*Data to examine:*
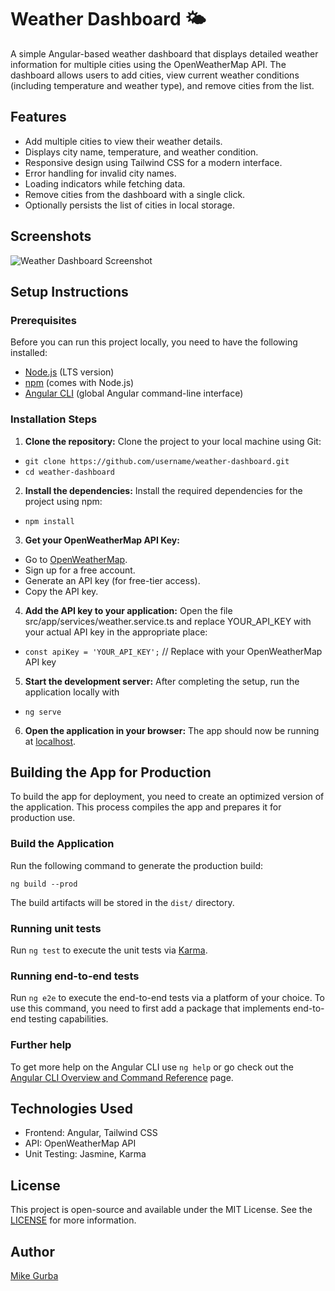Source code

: # Weather Dashboard 🌤️

A simple Angular-based weather dashboard that displays detailed weather information for multiple cities using the OpenWeatherMap API. The dashboard allows users to add cities, view current weather conditions (including temperature and weather type), and remove cities from the list.

## Features

- Add multiple cities to view their weather details.
- Displays city name, temperature, and weather condition.
- Responsive design using Tailwind CSS for a modern interface.
- Error handling for invalid city names.
- Loading indicators while fetching data.
- Remove cities from the dashboard with a single click.
- Optionally persists the list of cities in local storage.

## Screenshots
![Weather Dashboard Screenshot](path_to_screenshot.jpg)

## Setup Instructions

### Prerequisites

Before you can run this project locally, you need to have the following installed:

  * [Node.js](https://nodejs.org/) (LTS version)
  * [npm](https://www.npmjs.com/) (comes with Node.js)
  * [Angular CLI](https://angular.io/cli) (global Angular command-line interface)

### Installation Steps

1. **Clone the repository:**
  Clone the project to your local machine using Git:

  * `git clone https://github.com/username/weather-dashboard.git`
  * `cd weather-dashboard`

2. **Install the dependencies:**
  Install the required dependencies for the project using npm:

  * `npm install`

3. **Get your OpenWeatherMap API Key:**

  * Go to [OpenWeatherMap](https://openweathermap.org/api).
  * Sign up for a free account.
  * Generate an API key (for free-tier access).
  * Copy the API key.

4. **Add the API key to your application:**
  Open the file src/app/services/weather.service.ts and replace YOUR_API_KEY with your actual API key in the appropriate place:

  * `const apiKey = 'YOUR_API_KEY';`  // Replace with your OpenWeatherMap API key

5. **Start the development server:**
  After completing the setup, run the application locally with

  * `ng serve`

6. **Open the application in your browser:**
  The app should now be running at [localhost](http://localhost:4200).

## Building the App for Production

To build the app for deployment, you need to create an optimized version of the application. This process compiles the app and prepares it for production use.

### Build the Application

Run the following command to generate the production build:

`ng build --prod`

The build artifacts will be stored in the `dist/` directory.


### Running unit tests

Run `ng test` to execute the unit tests via [Karma](https://karma-runner.github.io).

### Running end-to-end tests

Run `ng e2e` to execute the end-to-end tests via a platform of your choice. To use this command, you need to first add a package that implements end-to-end testing capabilities.

### Further help

To get more help on the Angular CLI use `ng help` or go check out the [Angular CLI Overview and Command Reference](https://angular.io/cli) page.

## Technologies Used
  * Frontend: Angular, Tailwind CSS
  * API: OpenWeatherMap API
  * Unit Testing: Jasmine, Karma

## License
This project is open-source and available under the MIT License. See the [LICENSE](https://github.com/Trabajador/weather-dashboard?tab=MIT-1-ov-file#readme) for more information.

## Author

[Mike Gurba](https://github.com/Trabajador)
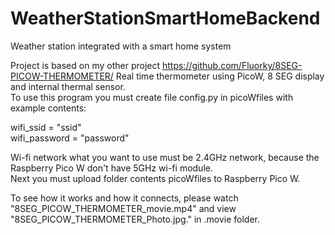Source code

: # WeatherStationSmartHomeBackend
Weather station integrated with a smart home system

Project is based on my other project https://github.com/Fluorky/8SEG-PICOW-THERMOMETER/
Real time thermometer using PicoW, 8 SEG display and internal thermal sensor.  
To use this program you must create file config.py in picoWfiles
with example contents:

wifi_ssid = "ssid"  
wifi_password = "password"  

Wi-fi network what you want to use must be 2.4GHz network, because the Raspberry Pico W don't have 5GHz wi-fi module.  
Next you must upload folder contents picoWfiles to Raspberry Pico W.

To see how it works and how it connects, please watch "8SEG_PICOW_THERMOMETER_movie.mp4" and view
"8SEG_PICOW_THERMOMETER_Photo.jpg." in .movie folder.



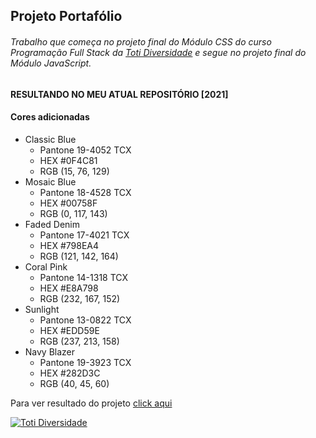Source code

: ## Projeto Portafólio

###### Trabalho que começa no projeto final do Módulo CSS do curso _Programação Full Stack_ da [Toti Diversidade](https://totidiversidade.com.br/) e segue no projeto final do Módulo JavaScript.

#### RESULTANDO NO MEU ATUAL REPOSITÓRIO [2021]

#### Cores adicionadas

- Classic Blue
  - Pantone 19-4052 TCX
  - HEX #0F4C81
  - RGB (15, 76, 129)
- Mosaic Blue
  - Pantone 18-4528 TCX
  - HEX #00758F
  - RGB (0, 117, 143)
- Faded Denim
  - Pantone 17-4021 TCX
  - HEX #798EA4
  - RGB (121, 142, 164)
- Coral Pink
  - Pantone 14-1318 TCX
  - HEX #E8A798
  - RGB (232, 167, 152)
- Sunlight
  - Pantone 13-0822 TCX
  - HEX #EDD59E
  - RGB (237, 213, 158)
- Navy Blazer
  - Pantone 19-3923 TCX
  - HEX #282D3C
  - RGB (40, 45, 60)

Para ver resultado do projeto [click aqui](https://jovinoguerrero.github.io/)

[![Toti Diversidade](https://media-exp1.licdn.com/dms/image/C4E0BAQEHV7Vyw9Wk2w/company-logo_200_200/0?e=2159024400&v=beta&t=Ve5oorMn6Ce0ngQux2PLO2g8Efs9lRJrCuE3xkNedc8)](https://totidiversidade.com.br/)
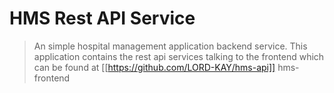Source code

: # HMS Rest API Service
> An simple hospital management application backend service.
> This application contains the rest api services talking to the frontend which can be found at [[https://github.com/LORD-KAY/hms-api]] hms-frontend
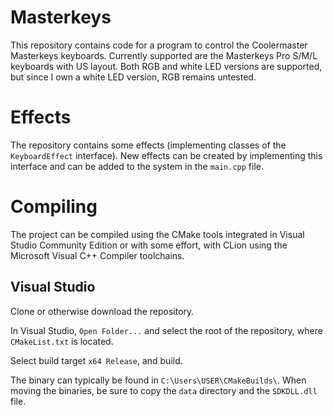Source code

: # Masterkeys

This repository contains code for a program to control the Coolermaster Masterkeys keyboards.
Currently supported are the Masterkeys Pro S/M/L keyboards with US layout. Both RGB and white LED versions are supported, but since I own a white LED version, RGB remains untested.

# Effects

The repository contains some effects (implementing classes of the `KeyboardEffect` interface). New effects can be created by implementing this interface and can be added to the system in the `main.cpp` file.

# Compiling

The project can be compiled using the CMake tools integrated in Visual Studio Community Edition or with some effort, with CLion using the Microsoft Visual C++ Compiler toolchains.

## Visual Studio

Clone or otherwise download the repository.

In Visual Studio, `Open Folder...` and select the root of the repository, where `CMakeList.txt` is located.

Select build target `x64 Release`, and build.

The binary can typically be found in `C:\Users\USER\CMakeBuilds\`. When moving the binaries, be sure to copy the `data` directory and the `SDKDLL.dll` file.
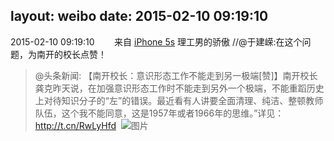 layout: weibo
date: 2015-02-10 09:19:10
---
2015-02-10 09:19:10  &nbsp;&nbsp;&nbsp;&nbsp;&nbsp;&nbsp; 来自 <a href="sinaweibo://customweibosource" rel="nofollow">iPhone 5s</a>
理工男的骄傲 //@于建嵘:在这个问题，为南开的校长点赞！
>  @头条新闻: 【南开校长：意识形态工作不能走到另一极端[赞]】南开校长龚克昨天说，在加强意识形态工作时不能走到另外一个极端，不能重蹈历史上对待知识分子的“左”的错误。最近看有人讲要全面清理、纯洁、整顿教师队伍，这个我不能同意，这是1957年或者1966年的思维。”详见：http://t.cn/RwLyHfd ​​​
>  ![图片](https://ww1.sinaimg.cn/large/60718250jw1ep3u99rqzjj20dw0cimyf.jpg)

*Problem to work on:*
Reproduce the material word for word. Skip every picture it holds.

*Solution for this task:*
Source code

: # Weather Dashboard 🌤️

A simple Angular-based weather dashboard that displays detailed weather information for multiple cities using the OpenWeatherMap API. The dashboard allows users to add cities, view current weather conditions (including temperature and weather type), and remove cities from the list.

## Features

- Add multiple cities to view their weather details.
- Displays city name, temperature, and weather condition.
- Responsive design using Tailwind CSS for a modern interface.
- Error handling for invalid city names.
- Loading indicators while fetching data.
- Remove cities from the dashboard with a single click.
- Optionally persists the list of cities in local storage.

## Screenshots
![Weather Dashboard Screenshot](path_to_screenshot.jpg)

## Setup Instructions

### Prerequisites

Before you can run this project locally, you need to have the following installed:

  * [Node.js](https://nodejs.org/) (LTS version)
  * [npm](https://www.npmjs.com/) (comes with Node.js)
  * [Angular CLI](https://angular.io/cli) (global Angular command-line interface)

### Installation Steps

1. **Clone the repository:**
  Clone the project to your local machine using Git:

  * `git clone https://github.com/username/weather-dashboard.git`
  * `cd weather-dashboard`

2. **Install the dependencies:**
  Install the required dependencies for the project using npm:

  * `npm install`

3. **Get your OpenWeatherMap API Key:**

  * Go to [OpenWeatherMap](https://openweathermap.org/api).
  * Sign up for a free account.
  * Generate an API key (for free-tier access).
  * Copy the API key.

4. **Add the API key to your application:**
  Open the file src/app/services/weather.service.ts and replace YOUR_API_KEY with your actual API key in the appropriate place:

  * `const apiKey = 'YOUR_API_KEY';`  // Replace with your OpenWeatherMap API key

5. **Start the development server:**
  After completing the setup, run the application locally with

  * `ng serve`

6. **Open the application in your browser:**
  The app should now be running at [localhost](http://localhost:4200).

## Building the App for Production

To build the app for deployment, you need to create an optimized version of the application. This process compiles the app and prepares it for production use.

### Build the Application

Run the following command to generate the production build:

`ng build --prod`

The build artifacts will be stored in the `dist/` directory.


### Running unit tests

Run `ng test` to execute the unit tests via [Karma](https://karma-runner.github.io).

### Running end-to-end tests

Run `ng e2e` to execute the end-to-end tests via a platform of your choice. To use this command, you need to first add a package that implements end-to-end testing capabilities.

### Further help

To get more help on the Angular CLI use `ng help` or go check out the [Angular CLI Overview and Command Reference](https://angular.io/cli) page.

## Technologies Used
  * Frontend: Angular, Tailwind CSS
  * API: OpenWeatherMap API
  * Unit Testing: Jasmine, Karma

## License
This project is open-source and available under the MIT License. See the [LICENSE](https://github.com/Trabajador/weather-dashboard?tab=MIT-1-ov-file#readme) for more information.

## Author

[Mike Gurba](https://github.com/Trabajador)
Source code

: # WeatherStationSmartHomeBackend
Weather station integrated with a smart home system

Project is based on my other project https://github.com/Fluorky/8SEG-PICOW-THERMOMETER/
Real time thermometer using PicoW, 8 SEG display and internal thermal sensor.  
To use this program you must create file config.py in picoWfiles
with example contents:

wifi_ssid = "ssid"  
wifi_password = "password"  

Wi-fi network what you want to use must be 2.4GHz network, because the Raspberry Pico W don't have 5GHz wi-fi module.  
Next you must upload folder contents picoWfiles to Raspberry Pico W.

To see how it works and how it connects, please watch "8SEG_PICOW_THERMOMETER_movie.mp4" and view
"8SEG_PICOW_THERMOMETER_Photo.jpg." in .movie folder.



Source code

: ## Projeto Portafólio

###### Trabalho que começa no projeto final do Módulo CSS do curso _Programação Full Stack_ da [Toti Diversidade](https://totidiversidade.com.br/) e segue no projeto final do Módulo JavaScript.

#### RESULTANDO NO MEU ATUAL REPOSITÓRIO [2021]

#### Cores adicionadas

- Classic Blue
  - Pantone 19-4052 TCX
  - HEX #0F4C81
  - RGB (15, 76, 129)
- Mosaic Blue
  - Pantone 18-4528 TCX
  - HEX #00758F
  - RGB (0, 117, 143)
- Faded Denim
  - Pantone 17-4021 TCX
  - HEX #798EA4
  - RGB (121, 142, 164)
- Coral Pink
  - Pantone 14-1318 TCX
  - HEX #E8A798
  - RGB (232, 167, 152)
- Sunlight
  - Pantone 13-0822 TCX
  - HEX #EDD59E
  - RGB (237, 213, 158)
- Navy Blazer
  - Pantone 19-3923 TCX
  - HEX #282D3C
  - RGB (40, 45, 60)

Para ver resultado do projeto [click aqui](https://jovinoguerrero.github.io/)

[![Toti Diversidade](https://media-exp1.licdn.com/dms/image/C4E0BAQEHV7Vyw9Wk2w/company-logo_200_200/0?e=2159024400&v=beta&t=Ve5oorMn6Ce0ngQux2PLO2g8Efs9lRJrCuE3xkNedc8)](https://totidiversidade.com.br/)
Source code

: # HMS Rest API Service
> An simple hospital management application backend service.
> This application contains the rest api services talking to the frontend which can be found at [[https://github.com/LORD-KAY/hms-api]] hms-frontend
Source code

: # Masterkeys

This repository contains code for a program to control the Coolermaster Masterkeys keyboards.
Currently supported are the Masterkeys Pro S/M/L keyboards with US layout. Both RGB and white LED versions are supported, but since I own a white LED version, RGB remains untested.

# Effects

The repository contains some effects (implementing classes of the `KeyboardEffect` interface). New effects can be created by implementing this interface and can be added to the system in the `main.cpp` file.

# Compiling

The project can be compiled using the CMake tools integrated in Visual Studio Community Edition or with some effort, with CLion using the Microsoft Visual C++ Compiler toolchains.

## Visual Studio

Clone or otherwise download the repository.

In Visual Studio, `Open Folder...` and select the root of the repository, where `CMakeList.txt` is located.

Select build target `x64 Release`, and build.

The binary can typically be found in `C:\Users\USER\CMakeBuilds\`. When moving the binaries, be sure to copy the `data` directory and the `SDKDLL.dll` file.
 layout: weibo
date: 2015-02-10 09:19:10
---
2015-02-10 09:19:10  &nbsp;&nbsp;&nbsp;&nbsp;&nbsp;&nbsp; 来自 <a href="sinaweibo://customweibosource" rel="nofollow">iPhone 5s</a>
理工男的骄傲 //@于建嵘:在这个问题，为南开的校长点赞！
>  @头条新闻: 【南开校长：意识形态工作不能走到另一极端[赞]】南开校长龚克昨天说，在加强意识形态工作时不能走到另外一个极端，不能重蹈历史上对待知识分子的“左”的错误。最近看有人讲要全面清理、纯洁、整顿教师队伍，这个我不能同意，这是1957年或者1966年的思维。”详见：http://t.cn/RwLyHfd ​​​
>  ![图片](https://ww1.sinaimg.cn/large/60718250jw1ep3u99rqzjj20dw0cimyf.jpg)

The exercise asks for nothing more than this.